#### Work item
Scan the records that follow, and whenever a line has the word "request", copy it.

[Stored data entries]
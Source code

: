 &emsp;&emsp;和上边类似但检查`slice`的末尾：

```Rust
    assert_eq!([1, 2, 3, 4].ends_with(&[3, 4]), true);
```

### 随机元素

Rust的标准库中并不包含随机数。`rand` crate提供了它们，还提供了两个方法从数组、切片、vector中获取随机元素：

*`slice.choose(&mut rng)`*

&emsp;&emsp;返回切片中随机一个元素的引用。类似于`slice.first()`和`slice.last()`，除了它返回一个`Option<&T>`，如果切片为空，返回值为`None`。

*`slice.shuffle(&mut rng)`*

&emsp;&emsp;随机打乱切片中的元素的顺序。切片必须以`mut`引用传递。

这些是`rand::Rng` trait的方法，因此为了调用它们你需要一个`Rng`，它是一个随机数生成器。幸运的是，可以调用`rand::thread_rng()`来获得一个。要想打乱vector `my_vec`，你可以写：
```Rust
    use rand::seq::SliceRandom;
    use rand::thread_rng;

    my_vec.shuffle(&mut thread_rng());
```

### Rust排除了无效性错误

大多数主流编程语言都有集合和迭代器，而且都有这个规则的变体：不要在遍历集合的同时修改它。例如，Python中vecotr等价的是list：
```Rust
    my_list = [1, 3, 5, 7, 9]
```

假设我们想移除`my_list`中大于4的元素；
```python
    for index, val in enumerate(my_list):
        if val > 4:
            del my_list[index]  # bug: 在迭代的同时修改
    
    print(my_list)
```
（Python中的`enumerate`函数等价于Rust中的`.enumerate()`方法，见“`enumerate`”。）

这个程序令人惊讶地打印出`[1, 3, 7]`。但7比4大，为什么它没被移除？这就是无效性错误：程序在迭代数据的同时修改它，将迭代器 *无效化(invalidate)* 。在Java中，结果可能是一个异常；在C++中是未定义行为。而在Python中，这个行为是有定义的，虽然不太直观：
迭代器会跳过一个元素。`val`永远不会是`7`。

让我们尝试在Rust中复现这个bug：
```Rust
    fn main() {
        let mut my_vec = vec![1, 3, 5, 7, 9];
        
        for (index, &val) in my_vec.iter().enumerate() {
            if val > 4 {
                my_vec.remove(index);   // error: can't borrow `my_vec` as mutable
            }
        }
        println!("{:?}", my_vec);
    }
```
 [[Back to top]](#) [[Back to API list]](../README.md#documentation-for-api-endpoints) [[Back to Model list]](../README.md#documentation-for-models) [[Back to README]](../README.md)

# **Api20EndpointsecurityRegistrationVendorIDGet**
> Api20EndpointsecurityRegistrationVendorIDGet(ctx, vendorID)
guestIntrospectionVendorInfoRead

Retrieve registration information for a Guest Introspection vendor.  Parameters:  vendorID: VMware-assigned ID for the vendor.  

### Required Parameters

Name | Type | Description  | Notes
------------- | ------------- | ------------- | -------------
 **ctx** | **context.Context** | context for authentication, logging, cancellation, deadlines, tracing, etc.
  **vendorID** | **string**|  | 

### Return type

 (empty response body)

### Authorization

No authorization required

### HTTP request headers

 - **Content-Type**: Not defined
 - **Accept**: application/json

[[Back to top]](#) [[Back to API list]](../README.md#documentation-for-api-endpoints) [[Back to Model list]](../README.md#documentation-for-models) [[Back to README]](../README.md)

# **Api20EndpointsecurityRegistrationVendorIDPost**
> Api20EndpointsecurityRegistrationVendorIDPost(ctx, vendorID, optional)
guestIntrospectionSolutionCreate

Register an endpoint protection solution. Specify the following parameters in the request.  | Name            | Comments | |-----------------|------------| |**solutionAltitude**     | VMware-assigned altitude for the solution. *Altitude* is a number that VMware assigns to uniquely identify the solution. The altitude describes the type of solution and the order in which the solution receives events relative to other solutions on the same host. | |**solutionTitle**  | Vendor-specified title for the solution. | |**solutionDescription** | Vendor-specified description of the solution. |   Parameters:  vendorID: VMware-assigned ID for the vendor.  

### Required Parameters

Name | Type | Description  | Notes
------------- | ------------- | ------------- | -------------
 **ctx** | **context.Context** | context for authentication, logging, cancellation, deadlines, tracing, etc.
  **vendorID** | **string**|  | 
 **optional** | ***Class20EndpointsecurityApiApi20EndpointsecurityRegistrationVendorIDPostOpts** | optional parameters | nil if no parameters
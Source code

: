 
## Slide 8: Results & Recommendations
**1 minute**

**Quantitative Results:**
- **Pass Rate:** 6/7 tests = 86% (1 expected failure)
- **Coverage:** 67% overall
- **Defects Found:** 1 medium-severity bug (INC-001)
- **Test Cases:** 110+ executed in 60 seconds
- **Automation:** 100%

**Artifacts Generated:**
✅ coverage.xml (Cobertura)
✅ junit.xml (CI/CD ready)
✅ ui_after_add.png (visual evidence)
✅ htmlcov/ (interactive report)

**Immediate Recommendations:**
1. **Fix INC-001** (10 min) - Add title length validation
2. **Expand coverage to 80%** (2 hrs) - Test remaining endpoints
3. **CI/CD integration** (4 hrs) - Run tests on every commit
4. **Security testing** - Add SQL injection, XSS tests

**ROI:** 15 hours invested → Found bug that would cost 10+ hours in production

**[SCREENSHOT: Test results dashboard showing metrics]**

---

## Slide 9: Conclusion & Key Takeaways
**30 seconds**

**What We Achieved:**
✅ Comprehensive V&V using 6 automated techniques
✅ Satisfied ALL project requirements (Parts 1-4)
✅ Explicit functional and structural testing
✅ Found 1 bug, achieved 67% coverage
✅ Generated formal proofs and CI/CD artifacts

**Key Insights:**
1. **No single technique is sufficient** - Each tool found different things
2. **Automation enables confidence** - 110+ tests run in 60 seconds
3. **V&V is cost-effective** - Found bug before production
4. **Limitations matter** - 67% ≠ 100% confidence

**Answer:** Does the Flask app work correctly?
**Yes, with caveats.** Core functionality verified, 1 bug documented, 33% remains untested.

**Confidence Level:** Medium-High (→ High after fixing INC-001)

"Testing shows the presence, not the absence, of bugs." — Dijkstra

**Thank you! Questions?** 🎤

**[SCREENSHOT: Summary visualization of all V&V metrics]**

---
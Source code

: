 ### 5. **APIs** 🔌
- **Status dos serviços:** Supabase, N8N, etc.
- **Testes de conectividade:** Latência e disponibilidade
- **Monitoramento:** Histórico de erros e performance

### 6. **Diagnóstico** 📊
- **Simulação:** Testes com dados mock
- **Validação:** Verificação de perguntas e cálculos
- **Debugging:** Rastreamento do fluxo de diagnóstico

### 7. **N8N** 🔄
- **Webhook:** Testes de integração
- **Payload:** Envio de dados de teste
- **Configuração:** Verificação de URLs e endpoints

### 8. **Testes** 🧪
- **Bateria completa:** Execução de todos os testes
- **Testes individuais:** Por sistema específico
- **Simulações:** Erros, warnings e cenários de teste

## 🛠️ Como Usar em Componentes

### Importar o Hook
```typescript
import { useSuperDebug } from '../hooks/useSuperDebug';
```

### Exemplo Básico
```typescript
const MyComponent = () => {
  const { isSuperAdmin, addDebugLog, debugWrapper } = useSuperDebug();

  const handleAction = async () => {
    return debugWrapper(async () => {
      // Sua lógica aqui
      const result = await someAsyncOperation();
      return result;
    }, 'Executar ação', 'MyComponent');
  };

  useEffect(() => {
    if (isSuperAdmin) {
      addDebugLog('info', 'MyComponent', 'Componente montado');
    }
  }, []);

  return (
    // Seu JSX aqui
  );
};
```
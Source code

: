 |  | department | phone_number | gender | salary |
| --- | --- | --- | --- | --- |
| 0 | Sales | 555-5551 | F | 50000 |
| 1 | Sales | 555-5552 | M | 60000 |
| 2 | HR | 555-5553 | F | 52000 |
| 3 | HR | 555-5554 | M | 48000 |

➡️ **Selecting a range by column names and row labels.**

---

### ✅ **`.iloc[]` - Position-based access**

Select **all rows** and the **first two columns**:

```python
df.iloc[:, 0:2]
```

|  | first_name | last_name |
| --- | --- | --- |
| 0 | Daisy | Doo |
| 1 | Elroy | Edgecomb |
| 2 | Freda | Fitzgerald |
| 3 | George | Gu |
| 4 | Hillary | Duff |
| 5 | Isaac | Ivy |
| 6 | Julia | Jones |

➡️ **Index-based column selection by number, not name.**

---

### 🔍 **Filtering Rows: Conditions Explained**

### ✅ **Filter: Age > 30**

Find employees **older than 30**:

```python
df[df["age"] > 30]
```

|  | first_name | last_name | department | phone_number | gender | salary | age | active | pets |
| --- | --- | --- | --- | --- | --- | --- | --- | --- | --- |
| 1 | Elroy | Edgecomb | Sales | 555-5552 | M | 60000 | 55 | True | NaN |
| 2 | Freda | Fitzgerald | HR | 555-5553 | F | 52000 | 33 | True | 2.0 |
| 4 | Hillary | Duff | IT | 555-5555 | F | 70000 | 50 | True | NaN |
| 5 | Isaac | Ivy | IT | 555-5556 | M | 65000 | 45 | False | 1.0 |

#### Exercise answer
### HTTP request headers
Register an endpoint protection solution. Specify the following parameters in the request.  | Name            | Comments | |-----------------|------------| |**solutionAltitude**     | VMware-assigned altitude for the solution. *Altitude* is a number that VMware assigns to uniquely identify the solution. The altitude describes the type of solution and the order in which the solution receives events relative to other solutions on the same host. | |**solutionTitle**  | Vendor-specified title for the solution. | |**solutionDescription** | Vendor-specified description of the solution. |   Parameters:  vendorID: VMware-assigned ID for the vendor.  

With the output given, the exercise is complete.